(Source records)
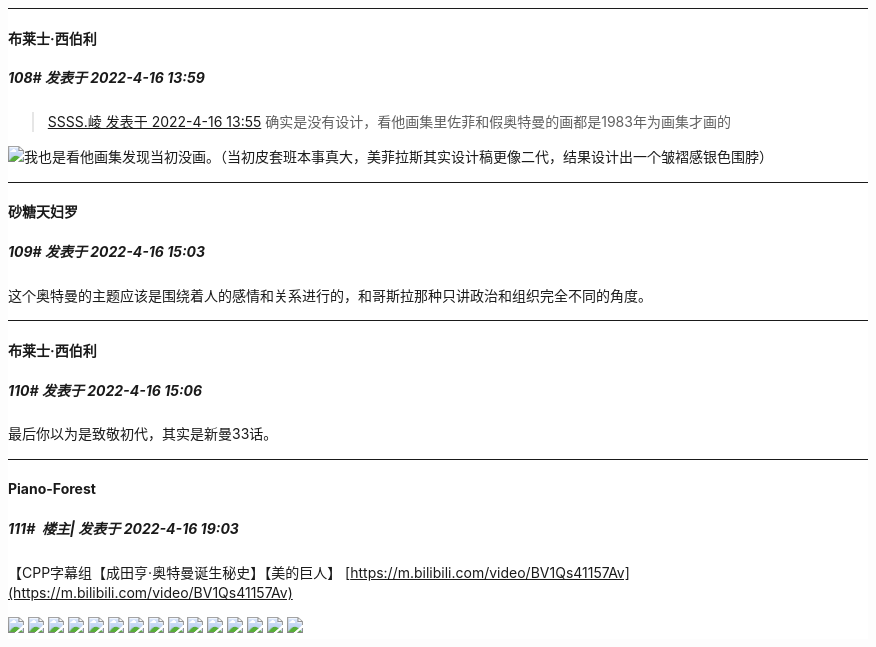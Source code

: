 *****

####  布莱士·西伯利  
##### 108#       发表于 2022-4-16 13:59

<blockquote><a href="httphttps://bbs.saraba1st.com/2b/forum.php?mod=redirect&amp;goto=findpost&amp;pid=55472903&amp;ptid=2025688" target="_blank">SSSS.崚 发表于 2022-4-16 13:55</a>
确实是没有设计，看他画集里佐菲和假奥特曼的画都是1983年为画集才画的</blockquote>
<img src="https://static.saraba1st.com/image/smiley/face2017/068.png" referrerpolicy="no-referrer">我也是看他画集发现当初没画。（当初皮套班本事真大，美菲拉斯其实设计稿更像二代，结果设计出一个皱褶感银色围脖）

*****

####  砂糖天妇罗  
##### 109#       发表于 2022-4-16 15:03

这个奥特曼的主题应该是围绕着人的感情和关系进行的，和哥斯拉那种只讲政治和组织完全不同的角度。

*****

####  布莱士·西伯利  
##### 110#       发表于 2022-4-16 15:06

最后你以为是致敬初代，其实是新曼33话。

*****

####  Piano-Forest  
##### 111#         楼主| 发表于 2022-4-16 19:03

【CPP字幕组【成田亨·奥特曼诞生秘史】【美的巨人】 
[https://m.bilibili.com/video/BV1Qs41157Av](https://m.bilibili.com/video/BV1Qs41157Av)

<img src="https://p.sda1.dev/5/af0158d05354109047ff148c576bc5cd/88839116501054122.png" referrerpolicy="no-referrer">
<img src="https://p.sda1.dev/5/7ee101cc548f9339ffb6c973b0ae9280/89575116501054352.png" referrerpolicy="no-referrer">
<img src="https://p.sda1.dev/5/b3660f1325e589f0f03beca8295b2fdf/89819916501064972.png" referrerpolicy="no-referrer">
<img src="https://p.sda1.dev/5/f20eceb0a535f0dcae00830b999bf6a8/92126316501054962.png" referrerpolicy="no-referrer">
<img src="https://p.sda1.dev/5/c59776999397600bd6e1ad3dae702139/92530316501055032.png" referrerpolicy="no-referrer">

<img src="https://p.sda1.dev/5/04a4584ac631da06f5c7422107ef5684/116871616501059472.png" referrerpolicy="no-referrer">
<img src="https://p.sda1.dev/5/1ed5968bb3302aa0db1d995d4fbadaa4/117311616501059562.png" referrerpolicy="no-referrer">
<img src="https://p.sda1.dev/5/b7ec78a51f4f7960c93e63ccf30f3e4b/117879616501059682.png" referrerpolicy="no-referrer">
<img src="https://p.sda1.dev/5/65119f06c243d513fa4e2fa9b198bbd2/118179616501059752.png" referrerpolicy="no-referrer">
<img src="https://p.sda1.dev/5/3f3c65743060277c971eb953ffda4d1e/118791616501059882.png" referrerpolicy="no-referrer">
<img src="https://p.sda1.dev/5/1088751ee678310fd3d906f13061fcb6/119019616501059952.png" referrerpolicy="no-referrer">
<img src="https://p.sda1.dev/5/18edb7cf036d6603772a010006b1cbb3/119327616501060022.png" referrerpolicy="no-referrer">
<img src="https://p.sda1.dev/5/3272d83bd3655c6ec190ba1a826b36ca/119667616501060092.png" referrerpolicy="no-referrer">
<img src="https://p.sda1.dev/5/5c8805d198755b87af63a235ca0b6722/120391616501060202.png" referrerpolicy="no-referrer">
<img src="https://p.sda1.dev/5/17f74224c136fb7e757b78ed52bb1693/121203616501060362.png" referrerpolicy="no-referrer">
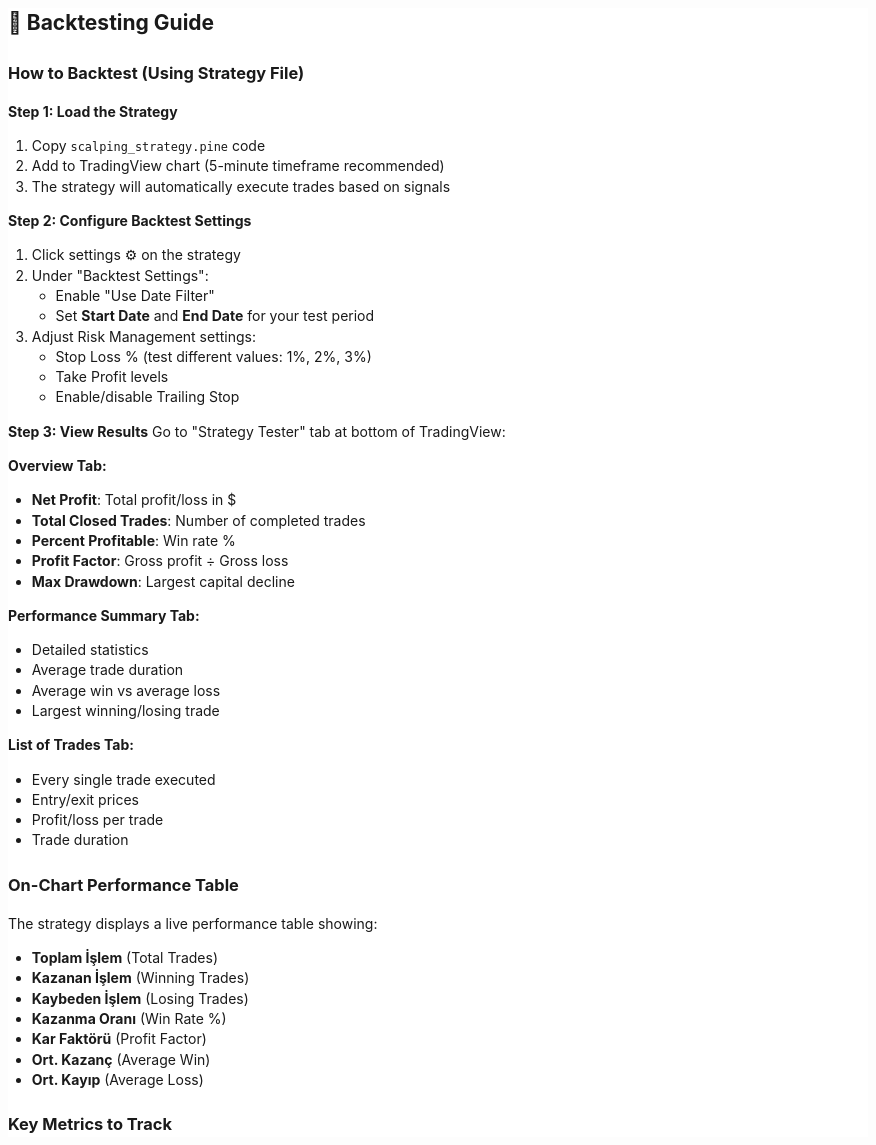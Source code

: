 ## 📝 Backtesting Guide

### How to Backtest (Using Strategy File)

**Step 1: Load the Strategy**
1. Copy `scalping_strategy.pine` code
2. Add to TradingView chart (5-minute timeframe recommended)
3. The strategy will automatically execute trades based on signals

**Step 2: Configure Backtest Settings**
1. Click settings ⚙️ on the strategy
2. Under "Backtest Settings":
   - Enable "Use Date Filter"
   - Set **Start Date** and **End Date** for your test period
3. Adjust Risk Management settings:
   - Stop Loss % (test different values: 1%, 2%, 3%)
   - Take Profit levels
   - Enable/disable Trailing Stop

**Step 3: View Results**
Go to "Strategy Tester" tab at bottom of TradingView:

**Overview Tab:**
- **Net Profit**: Total profit/loss in $
- **Total Closed Trades**: Number of completed trades
- **Percent Profitable**: Win rate %
- **Profit Factor**: Gross profit ÷ Gross loss
- **Max Drawdown**: Largest capital decline

**Performance Summary Tab:**
- Detailed statistics
- Average trade duration
- Average win vs average loss
- Largest winning/losing trade

**List of Trades Tab:**
- Every single trade executed
- Entry/exit prices
- Profit/loss per trade
- Trade duration

### On-Chart Performance Table

The strategy displays a live performance table showing:
- **Toplam İşlem** (Total Trades)
- **Kazanan İşlem** (Winning Trades)
- **Kaybeden İşlem** (Losing Trades)
- **Kazanma Oranı** (Win Rate %)
- **Kar Faktörü** (Profit Factor)
- **Ort. Kazanç** (Average Win)
- **Ort. Kayıp** (Average Loss)

### Key Metrics to Track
(End Source records)
Beginning at the line that contains "tab at bottom" and ending at the last line above, copy each line without any change.

*Answer box:*
Go to "Strategy Tester" tab at bottom of TradingView:

**Overview Tab:**
- **Net Profit**: Total profit/loss in $
- **Total Closed Trades**: Number of completed trades
- **Percent Profitable**: Win rate %
- **Profit Factor**: Gross profit ÷ Gross loss
- **Max Drawdown**: Largest capital decline

**Performance Summary Tab:**
- Detailed statistics
- Average trade duration
- Average win vs average loss
- Largest winning/losing trade

**List of Trades Tab:**
- Every single trade executed
- Entry/exit prices
- Profit/loss per trade
- Trade duration

### On-Chart Performance Table

The strategy displays a live performance table showing:
- **Toplam İşlem** (Total Trades)
- **Kazanan İşlem** (Winning Trades)
- **Kaybeden İşlem** (Losing Trades)
- **Kazanma Oranı** (Win Rate %)
- **Kar Faktörü** (Profit Factor)
- **Ort. Kazanç** (Average Win)
- **Ort. Kayıp** (Average Loss)

### Key Metrics to Track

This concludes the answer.